The company noted the increase in its first quarter results. The new sum follows a cost and schedule review on the first phase of the Senegalese project, completed early this year.
The new cost detailed engineering on the project, it said. This includes finalising development well planning, and “expected execution costs” on the development in “the current environment”, Woodside reported.
Woodside’s acting CEO, Meg O’Neill, said the Senegal team had made strong progress in the first quarter on the Sangomar plan.
This includes “commencement of FPSO conversion activities, first steel cut for the FPSO topsides and the ongoing construction of subsea equipment. Planning was also completed for the development drilling programme, which will get underway in the middle of the year,” she said.
First oil remains on track for 2023, Woodside said. As of the end of the first quarter, Sangomar phase one was 24%.
Modec is overseeing the process under which the Astipal VLCC will be converted into an FPSO. This arrived at the Cosco shipyard in Dalian, China, in February this year, while first steel on the topsides was cut the same month.

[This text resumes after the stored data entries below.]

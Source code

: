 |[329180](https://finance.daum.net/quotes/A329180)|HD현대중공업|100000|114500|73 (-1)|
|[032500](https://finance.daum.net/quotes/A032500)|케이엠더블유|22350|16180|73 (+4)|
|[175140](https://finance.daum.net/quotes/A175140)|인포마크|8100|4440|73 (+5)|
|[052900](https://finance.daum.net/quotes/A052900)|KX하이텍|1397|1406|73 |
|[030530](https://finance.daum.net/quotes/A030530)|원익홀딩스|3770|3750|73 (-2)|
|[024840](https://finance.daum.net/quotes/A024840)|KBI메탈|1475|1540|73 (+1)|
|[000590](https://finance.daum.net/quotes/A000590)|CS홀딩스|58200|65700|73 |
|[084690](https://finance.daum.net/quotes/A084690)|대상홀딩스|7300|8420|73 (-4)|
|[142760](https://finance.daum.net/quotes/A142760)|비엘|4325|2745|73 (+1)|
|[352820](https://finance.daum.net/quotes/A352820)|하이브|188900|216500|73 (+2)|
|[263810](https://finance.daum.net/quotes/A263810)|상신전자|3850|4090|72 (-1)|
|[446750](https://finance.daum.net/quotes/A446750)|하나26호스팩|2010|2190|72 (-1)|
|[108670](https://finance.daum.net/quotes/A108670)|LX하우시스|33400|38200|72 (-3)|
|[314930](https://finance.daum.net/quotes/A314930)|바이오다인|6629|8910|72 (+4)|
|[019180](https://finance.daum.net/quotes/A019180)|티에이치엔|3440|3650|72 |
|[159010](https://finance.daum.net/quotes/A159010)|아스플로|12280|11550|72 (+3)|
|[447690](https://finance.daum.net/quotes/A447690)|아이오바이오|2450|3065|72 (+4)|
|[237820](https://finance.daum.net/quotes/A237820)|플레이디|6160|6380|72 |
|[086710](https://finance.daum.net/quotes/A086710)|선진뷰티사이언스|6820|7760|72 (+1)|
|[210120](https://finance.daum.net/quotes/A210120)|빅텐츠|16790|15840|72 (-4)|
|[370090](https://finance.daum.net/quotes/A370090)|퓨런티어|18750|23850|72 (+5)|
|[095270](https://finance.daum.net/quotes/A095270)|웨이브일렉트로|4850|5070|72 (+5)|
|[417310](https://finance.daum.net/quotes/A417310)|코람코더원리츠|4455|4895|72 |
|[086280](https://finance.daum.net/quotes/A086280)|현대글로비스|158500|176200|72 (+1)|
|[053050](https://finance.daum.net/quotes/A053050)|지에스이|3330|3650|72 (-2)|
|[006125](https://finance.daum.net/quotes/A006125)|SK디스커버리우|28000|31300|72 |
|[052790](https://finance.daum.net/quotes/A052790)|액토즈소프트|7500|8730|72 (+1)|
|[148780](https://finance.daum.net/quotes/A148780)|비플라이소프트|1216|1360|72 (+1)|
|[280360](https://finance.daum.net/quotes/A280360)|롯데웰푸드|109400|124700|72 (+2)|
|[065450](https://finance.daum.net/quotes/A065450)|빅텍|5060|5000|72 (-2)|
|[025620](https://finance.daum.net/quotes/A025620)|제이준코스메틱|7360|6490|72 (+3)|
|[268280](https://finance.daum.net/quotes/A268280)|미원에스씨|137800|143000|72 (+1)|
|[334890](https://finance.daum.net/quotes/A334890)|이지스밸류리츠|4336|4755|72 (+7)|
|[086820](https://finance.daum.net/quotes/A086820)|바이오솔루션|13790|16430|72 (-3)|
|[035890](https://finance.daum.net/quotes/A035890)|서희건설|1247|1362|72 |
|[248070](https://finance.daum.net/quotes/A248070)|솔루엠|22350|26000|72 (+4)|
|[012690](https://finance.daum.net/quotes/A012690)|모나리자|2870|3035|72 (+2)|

The vessel will be named the FPSO Léopold Sédar Senghor, in honour of Senegal’s first president.
Construction is under way on the turret mooring system and subsea manufacturing is progressing. The Christmas tree system was tested in Malaysia and the first batch is ready for shipment to Dakar.

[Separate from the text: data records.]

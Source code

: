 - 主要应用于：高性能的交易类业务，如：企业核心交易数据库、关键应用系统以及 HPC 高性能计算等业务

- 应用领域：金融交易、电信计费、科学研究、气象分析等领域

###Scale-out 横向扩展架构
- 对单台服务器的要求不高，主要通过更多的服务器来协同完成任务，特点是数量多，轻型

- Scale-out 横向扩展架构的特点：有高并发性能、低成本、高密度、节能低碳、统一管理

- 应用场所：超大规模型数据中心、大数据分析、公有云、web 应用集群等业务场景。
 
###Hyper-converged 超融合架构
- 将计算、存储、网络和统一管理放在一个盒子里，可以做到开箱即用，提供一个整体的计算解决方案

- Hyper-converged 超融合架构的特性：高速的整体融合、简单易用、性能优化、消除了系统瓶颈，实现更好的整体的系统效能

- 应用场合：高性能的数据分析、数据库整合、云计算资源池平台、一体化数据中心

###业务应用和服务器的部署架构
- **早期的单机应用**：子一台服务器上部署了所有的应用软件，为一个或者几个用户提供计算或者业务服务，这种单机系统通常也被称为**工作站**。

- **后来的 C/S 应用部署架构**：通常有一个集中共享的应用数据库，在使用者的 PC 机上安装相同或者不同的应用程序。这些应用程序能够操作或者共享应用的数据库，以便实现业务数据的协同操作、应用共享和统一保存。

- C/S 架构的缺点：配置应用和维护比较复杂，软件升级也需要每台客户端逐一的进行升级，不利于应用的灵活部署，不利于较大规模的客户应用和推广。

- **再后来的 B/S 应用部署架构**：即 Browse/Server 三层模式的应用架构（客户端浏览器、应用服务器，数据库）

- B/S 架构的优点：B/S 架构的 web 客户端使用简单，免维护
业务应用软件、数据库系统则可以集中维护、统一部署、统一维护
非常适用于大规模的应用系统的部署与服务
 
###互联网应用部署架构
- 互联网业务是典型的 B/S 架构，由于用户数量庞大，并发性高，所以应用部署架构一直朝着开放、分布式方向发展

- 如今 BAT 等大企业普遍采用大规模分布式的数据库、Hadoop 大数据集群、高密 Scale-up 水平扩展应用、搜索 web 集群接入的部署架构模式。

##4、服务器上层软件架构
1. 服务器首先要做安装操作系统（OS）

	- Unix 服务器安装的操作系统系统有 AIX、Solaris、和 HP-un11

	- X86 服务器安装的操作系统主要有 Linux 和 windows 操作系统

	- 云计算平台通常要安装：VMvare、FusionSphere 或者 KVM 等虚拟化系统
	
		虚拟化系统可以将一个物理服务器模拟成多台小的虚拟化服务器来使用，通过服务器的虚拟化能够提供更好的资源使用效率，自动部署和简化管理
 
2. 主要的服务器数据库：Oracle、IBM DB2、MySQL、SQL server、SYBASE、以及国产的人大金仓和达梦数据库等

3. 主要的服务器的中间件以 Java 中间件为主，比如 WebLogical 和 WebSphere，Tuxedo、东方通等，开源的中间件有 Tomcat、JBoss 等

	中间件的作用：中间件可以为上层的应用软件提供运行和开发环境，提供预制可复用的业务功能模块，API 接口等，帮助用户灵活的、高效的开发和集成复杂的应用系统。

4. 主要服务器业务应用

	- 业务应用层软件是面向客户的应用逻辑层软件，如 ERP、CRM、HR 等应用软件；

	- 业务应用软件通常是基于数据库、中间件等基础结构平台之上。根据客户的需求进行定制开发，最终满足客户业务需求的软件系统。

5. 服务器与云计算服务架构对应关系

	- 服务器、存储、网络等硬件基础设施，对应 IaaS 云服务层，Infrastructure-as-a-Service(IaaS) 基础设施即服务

Contractors have delivered a first batch of subsea wellheads to Senegal already.
Woodside plans to begin development drilling in mid-2021. The Ocean BlackRhino drillship is in Las Palmas for upgrades. Furthermore, the company is building support facilities in Dakar.
Initially, the plan had been that Diamond Offshore’s Ocean BlackRhino would begin working in the first quarter of 2021. The delayed start, in the second quarter, has pushed back the end date to the fourth quarter of 2023.
A second rig, the Ocean Blackhawk, will begin working in Senegal in the second quarter of 2022. It will work on the project for 12 months. The rigs will drill 23 wells on the first phase.
Woodside is the operator of the development and has a 68.33% stake, while state-owned Petrosen has 18%.
Woodside’s junior partner in the Sangomar development, FAR, is due to hold a shareholder vote on April 28. Up for debate will be whether FAR should sell its 13.67% stake to Woodside.